[Opening Records provided section]

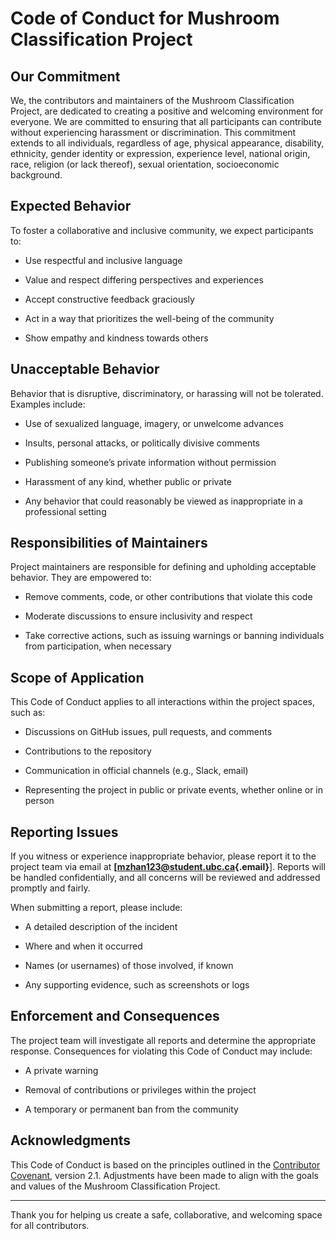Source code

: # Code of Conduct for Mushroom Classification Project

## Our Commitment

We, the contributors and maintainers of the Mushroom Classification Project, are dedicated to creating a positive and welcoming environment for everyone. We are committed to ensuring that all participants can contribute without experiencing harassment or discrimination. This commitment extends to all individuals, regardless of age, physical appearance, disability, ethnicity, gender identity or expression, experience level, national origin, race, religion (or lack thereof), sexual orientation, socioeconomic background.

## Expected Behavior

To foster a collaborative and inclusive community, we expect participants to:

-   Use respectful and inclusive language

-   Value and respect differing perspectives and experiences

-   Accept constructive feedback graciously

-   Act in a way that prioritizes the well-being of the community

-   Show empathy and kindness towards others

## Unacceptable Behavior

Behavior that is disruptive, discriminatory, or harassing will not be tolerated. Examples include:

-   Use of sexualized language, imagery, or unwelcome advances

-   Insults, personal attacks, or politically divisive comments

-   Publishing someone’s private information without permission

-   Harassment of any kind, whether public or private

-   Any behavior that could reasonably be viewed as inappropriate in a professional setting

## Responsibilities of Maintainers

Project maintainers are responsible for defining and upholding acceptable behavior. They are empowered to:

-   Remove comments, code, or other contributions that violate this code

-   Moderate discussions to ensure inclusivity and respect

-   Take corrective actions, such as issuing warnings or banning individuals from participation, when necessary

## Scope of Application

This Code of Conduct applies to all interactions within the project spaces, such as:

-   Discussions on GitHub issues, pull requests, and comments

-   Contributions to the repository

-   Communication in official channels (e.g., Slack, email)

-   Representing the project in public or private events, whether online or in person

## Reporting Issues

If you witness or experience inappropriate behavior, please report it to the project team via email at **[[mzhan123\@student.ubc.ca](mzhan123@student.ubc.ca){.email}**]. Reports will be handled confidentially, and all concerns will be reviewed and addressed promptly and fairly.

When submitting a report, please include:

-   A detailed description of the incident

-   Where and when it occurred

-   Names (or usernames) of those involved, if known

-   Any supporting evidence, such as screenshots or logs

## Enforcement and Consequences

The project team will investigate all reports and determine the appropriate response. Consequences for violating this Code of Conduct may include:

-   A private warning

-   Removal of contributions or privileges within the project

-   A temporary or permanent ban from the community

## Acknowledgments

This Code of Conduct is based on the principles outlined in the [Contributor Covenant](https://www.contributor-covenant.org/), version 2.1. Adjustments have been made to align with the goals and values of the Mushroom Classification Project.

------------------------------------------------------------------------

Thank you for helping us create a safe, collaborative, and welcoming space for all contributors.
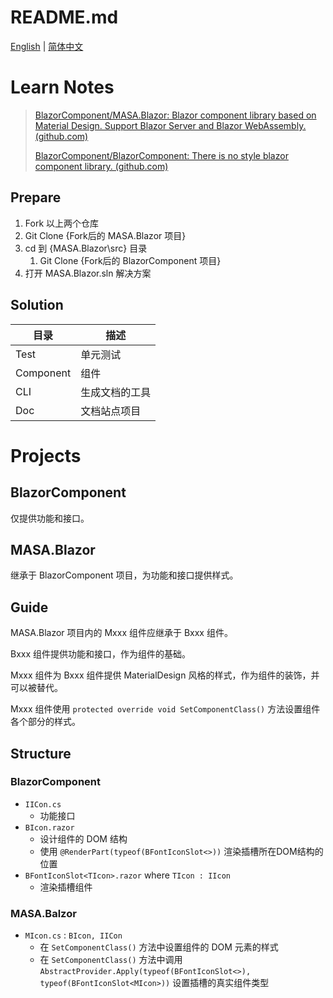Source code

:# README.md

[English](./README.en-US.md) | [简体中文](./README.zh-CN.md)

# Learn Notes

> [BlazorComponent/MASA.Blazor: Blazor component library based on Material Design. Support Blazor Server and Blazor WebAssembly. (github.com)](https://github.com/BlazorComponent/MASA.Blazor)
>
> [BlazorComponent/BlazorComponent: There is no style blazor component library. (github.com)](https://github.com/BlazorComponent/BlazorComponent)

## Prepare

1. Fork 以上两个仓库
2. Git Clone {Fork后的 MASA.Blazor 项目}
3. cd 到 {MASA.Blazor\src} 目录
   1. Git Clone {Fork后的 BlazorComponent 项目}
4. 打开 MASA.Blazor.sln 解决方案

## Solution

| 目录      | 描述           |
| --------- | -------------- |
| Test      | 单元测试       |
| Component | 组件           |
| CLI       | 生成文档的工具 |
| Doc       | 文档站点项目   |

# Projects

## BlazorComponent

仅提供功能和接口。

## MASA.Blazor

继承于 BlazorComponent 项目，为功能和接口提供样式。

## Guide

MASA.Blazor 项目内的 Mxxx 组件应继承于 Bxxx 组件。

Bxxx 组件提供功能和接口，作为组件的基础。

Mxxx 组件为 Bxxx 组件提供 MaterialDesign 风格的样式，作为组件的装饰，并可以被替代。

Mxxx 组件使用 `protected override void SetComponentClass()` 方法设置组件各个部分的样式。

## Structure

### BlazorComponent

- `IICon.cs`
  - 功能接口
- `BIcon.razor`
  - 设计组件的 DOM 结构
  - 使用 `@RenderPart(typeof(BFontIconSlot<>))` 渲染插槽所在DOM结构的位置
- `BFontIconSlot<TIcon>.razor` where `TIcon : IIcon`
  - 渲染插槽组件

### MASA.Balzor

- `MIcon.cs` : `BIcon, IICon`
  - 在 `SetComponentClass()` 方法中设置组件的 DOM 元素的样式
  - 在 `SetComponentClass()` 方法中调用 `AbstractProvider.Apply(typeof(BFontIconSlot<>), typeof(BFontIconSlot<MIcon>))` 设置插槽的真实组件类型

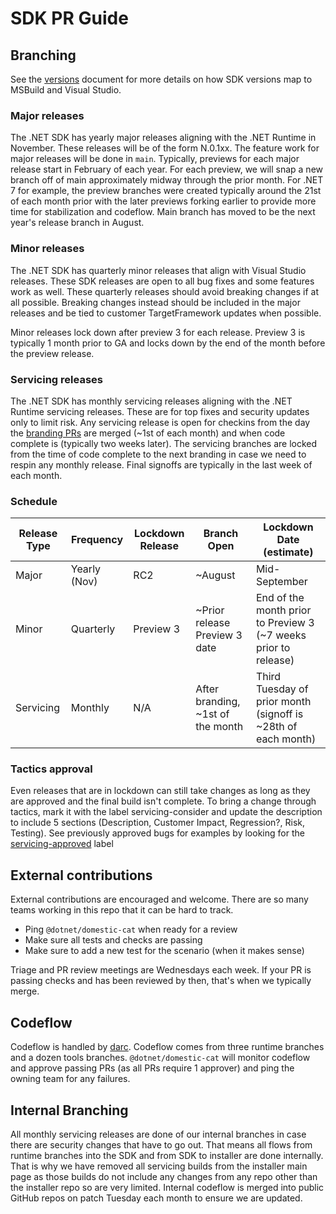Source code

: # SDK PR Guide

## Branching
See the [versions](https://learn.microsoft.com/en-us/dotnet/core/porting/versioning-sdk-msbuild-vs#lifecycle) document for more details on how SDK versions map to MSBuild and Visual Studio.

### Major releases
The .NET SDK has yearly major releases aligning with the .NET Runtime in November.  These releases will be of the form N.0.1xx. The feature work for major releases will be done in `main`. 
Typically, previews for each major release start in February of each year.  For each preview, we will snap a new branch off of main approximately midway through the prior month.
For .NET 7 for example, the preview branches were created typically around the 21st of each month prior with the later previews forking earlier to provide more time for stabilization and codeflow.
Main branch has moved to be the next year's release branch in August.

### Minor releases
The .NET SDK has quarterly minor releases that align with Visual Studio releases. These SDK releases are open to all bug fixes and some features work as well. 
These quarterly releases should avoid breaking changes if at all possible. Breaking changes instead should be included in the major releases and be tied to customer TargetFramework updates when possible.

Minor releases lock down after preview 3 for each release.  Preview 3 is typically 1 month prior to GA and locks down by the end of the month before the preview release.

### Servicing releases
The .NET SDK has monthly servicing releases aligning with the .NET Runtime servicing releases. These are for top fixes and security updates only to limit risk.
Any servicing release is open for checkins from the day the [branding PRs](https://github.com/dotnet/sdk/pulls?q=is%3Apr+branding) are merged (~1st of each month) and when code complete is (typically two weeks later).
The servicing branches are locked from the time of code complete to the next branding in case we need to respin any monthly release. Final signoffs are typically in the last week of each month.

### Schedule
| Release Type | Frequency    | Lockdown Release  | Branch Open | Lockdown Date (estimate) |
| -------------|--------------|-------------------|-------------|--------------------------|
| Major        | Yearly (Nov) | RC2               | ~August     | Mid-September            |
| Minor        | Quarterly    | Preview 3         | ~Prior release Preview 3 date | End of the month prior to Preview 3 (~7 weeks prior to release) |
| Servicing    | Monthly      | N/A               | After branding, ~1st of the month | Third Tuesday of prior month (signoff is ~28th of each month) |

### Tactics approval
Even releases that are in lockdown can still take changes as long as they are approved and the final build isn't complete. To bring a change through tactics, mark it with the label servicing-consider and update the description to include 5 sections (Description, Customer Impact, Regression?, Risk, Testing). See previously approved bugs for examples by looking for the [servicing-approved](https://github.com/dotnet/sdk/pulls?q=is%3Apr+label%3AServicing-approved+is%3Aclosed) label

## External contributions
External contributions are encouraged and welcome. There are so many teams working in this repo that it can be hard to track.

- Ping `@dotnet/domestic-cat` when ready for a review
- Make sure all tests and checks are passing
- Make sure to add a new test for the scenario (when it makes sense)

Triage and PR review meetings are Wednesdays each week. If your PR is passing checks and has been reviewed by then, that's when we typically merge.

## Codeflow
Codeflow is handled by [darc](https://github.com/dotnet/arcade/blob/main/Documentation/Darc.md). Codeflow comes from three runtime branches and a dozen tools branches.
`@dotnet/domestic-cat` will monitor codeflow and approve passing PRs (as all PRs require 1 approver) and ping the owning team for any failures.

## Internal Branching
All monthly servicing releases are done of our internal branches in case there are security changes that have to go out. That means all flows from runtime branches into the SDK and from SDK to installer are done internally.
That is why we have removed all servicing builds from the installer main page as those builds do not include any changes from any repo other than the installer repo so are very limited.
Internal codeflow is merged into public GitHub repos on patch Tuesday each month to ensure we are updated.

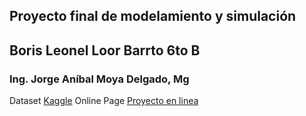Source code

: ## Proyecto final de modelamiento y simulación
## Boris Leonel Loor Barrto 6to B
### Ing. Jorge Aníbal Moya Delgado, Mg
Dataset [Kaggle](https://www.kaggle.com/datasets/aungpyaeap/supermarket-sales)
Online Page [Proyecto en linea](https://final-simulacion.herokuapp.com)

[Closing Records provided section]

_What is required_
A word-for-word copy of the lines from the one containing "That is why" through the last line of the records is what is wanted, without pictures and without any other line.

_Response to this task_
That is why we have removed all servicing builds from the installer main page as those builds do not include any changes from any repo other than the installer repo so are very limited.
Internal codeflow is merged into public GitHub repos on patch Tuesday each month to ensure we are updated.

Source code

: ## Proyecto final de modelamiento y simulación
## Boris Leonel Loor Barrto 6to B
### Ing. Jorge Aníbal Moya Delgado, Mg
Dataset [Kaggle](https://www.kaggle.com/datasets/aungpyaeap/supermarket-sales)
Online Page [Proyecto en linea](https://final-simulacion.herokuapp.com)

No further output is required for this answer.